Output each line of the data word for word, from the first through the line that holds "масштабируемости (вес 0.20)", and leave off whatever follows.

Extracted records
^^^^^^^^^^^^^^^^
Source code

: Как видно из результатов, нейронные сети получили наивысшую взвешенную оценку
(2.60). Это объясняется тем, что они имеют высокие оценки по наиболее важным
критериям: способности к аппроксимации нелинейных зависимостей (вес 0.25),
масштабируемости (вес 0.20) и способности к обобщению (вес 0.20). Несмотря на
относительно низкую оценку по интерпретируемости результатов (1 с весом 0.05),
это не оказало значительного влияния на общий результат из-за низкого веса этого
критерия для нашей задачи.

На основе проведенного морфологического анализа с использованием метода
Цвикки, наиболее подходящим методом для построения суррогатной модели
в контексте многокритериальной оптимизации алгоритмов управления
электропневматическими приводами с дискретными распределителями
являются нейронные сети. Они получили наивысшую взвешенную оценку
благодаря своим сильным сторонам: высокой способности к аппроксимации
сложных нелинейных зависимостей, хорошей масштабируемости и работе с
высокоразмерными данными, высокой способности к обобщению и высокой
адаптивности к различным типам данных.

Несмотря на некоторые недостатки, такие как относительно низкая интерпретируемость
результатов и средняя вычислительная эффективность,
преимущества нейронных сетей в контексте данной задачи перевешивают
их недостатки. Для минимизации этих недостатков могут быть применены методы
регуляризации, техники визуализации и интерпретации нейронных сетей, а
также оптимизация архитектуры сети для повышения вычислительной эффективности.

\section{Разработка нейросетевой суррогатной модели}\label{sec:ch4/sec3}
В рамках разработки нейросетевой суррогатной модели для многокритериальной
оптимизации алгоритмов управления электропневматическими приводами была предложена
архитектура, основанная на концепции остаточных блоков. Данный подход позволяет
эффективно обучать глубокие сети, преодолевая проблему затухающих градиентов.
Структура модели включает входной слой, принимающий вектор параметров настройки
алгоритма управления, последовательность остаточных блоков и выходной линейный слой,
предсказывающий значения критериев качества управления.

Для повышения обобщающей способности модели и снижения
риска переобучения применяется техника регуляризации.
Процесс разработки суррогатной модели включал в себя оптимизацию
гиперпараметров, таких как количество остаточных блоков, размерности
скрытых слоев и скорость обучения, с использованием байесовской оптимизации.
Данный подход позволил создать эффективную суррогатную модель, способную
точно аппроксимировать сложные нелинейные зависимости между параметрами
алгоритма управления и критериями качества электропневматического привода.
^^^^^^^^^^^^^^^^
WRITTEN REPLY:
Source code

: Как видно из результатов, нейронные сети получили наивысшую взвешенную оценку
(2.60). Это объясняется тем, что они имеют высокие оценки по наиболее важным
критериям: способности к аппроксимации нелинейных зависимостей (вес 0.25),
масштабируемости (вес 0.20) и способности к обобщению (вес 0.20). Несмотря на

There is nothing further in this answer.